## DATA RECORDS
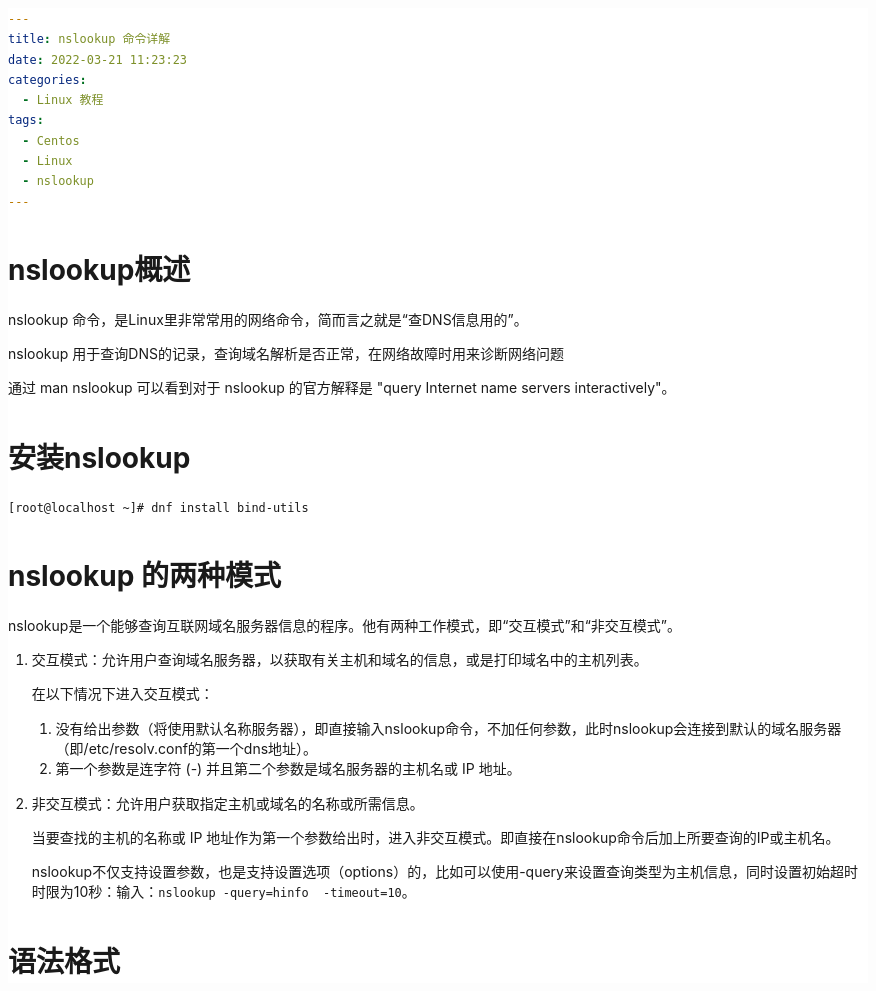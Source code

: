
 ```yaml
---
title: nslookup 命令详解
date: 2022-03-21 11:23:23
categories:
  - Linux 教程
tags:
  - Centos
  - Linux
  - nslookup
---
```




#	nslookup概述

nslookup 命令，是Linux里非常常用的网络命令，简而言之就是“查DNS信息用的”。



nslookup 用于查询DNS的记录，查询域名解析是否正常，在网络故障时用来诊断网络问题

通过 man nslookup 可以看到对于 nslookup 的官方解释是 "query Internet name servers interactively"。



#	安装nslookup

```bash
[root@localhost ~]# dnf install bind-utils
```



#	nslookup 的两种模式

nslookup是一个能够查询互联网域名服务器信息的程序。他有两种工作模式，即“交互模式”和“非交互模式”。

1. 交互模式：允许用户查询域名服务器，以获取有关主机和域名的信息，或是打印域名中的主机列表。

   在以下情况下进入交互模式：

   1. 没有给出参数（将使用默认名称服务器），即直接输入nslookup命令，不加任何参数，此时nslookup会连接到默认的域名服务器（即/etc/resolv.conf的第一个dns地址）。
   2. 第一个参数是连字符 (-) 并且第二个参数是域名服务器的主机名或 IP 地址。

2. 非交互模式：允许用户获取指定主机或域名的名称或所需信息。

   当要查找的主机的名称或 IP 地址作为第一个参数给出时，进入非交互模式。即直接在nslookup命令后加上所要查询的IP或主机名。

   nslookup不仅支持设置参数，也是支持设置选项（options）的，比如可以使用-query来设置查询类型为主机信息，同时设置初始超时时限为10秒：输入：`nslookup -query=hinfo  -timeout=10`。



#	语法格式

## TASK TO COMPLETE
Each line above that includes "query" should be shown.

## SOLUTION TO THIS PROBLEM
通过 man nslookup 可以看到对于 nslookup 的官方解释是 "query Internet name servers interactively"。
   nslookup不仅支持设置参数，也是支持设置选项（options）的，比如可以使用-query来设置查询类型为主机信息，同时设置初始超时时限为10秒：输入：`nslookup -query=hinfo  -timeout=10`。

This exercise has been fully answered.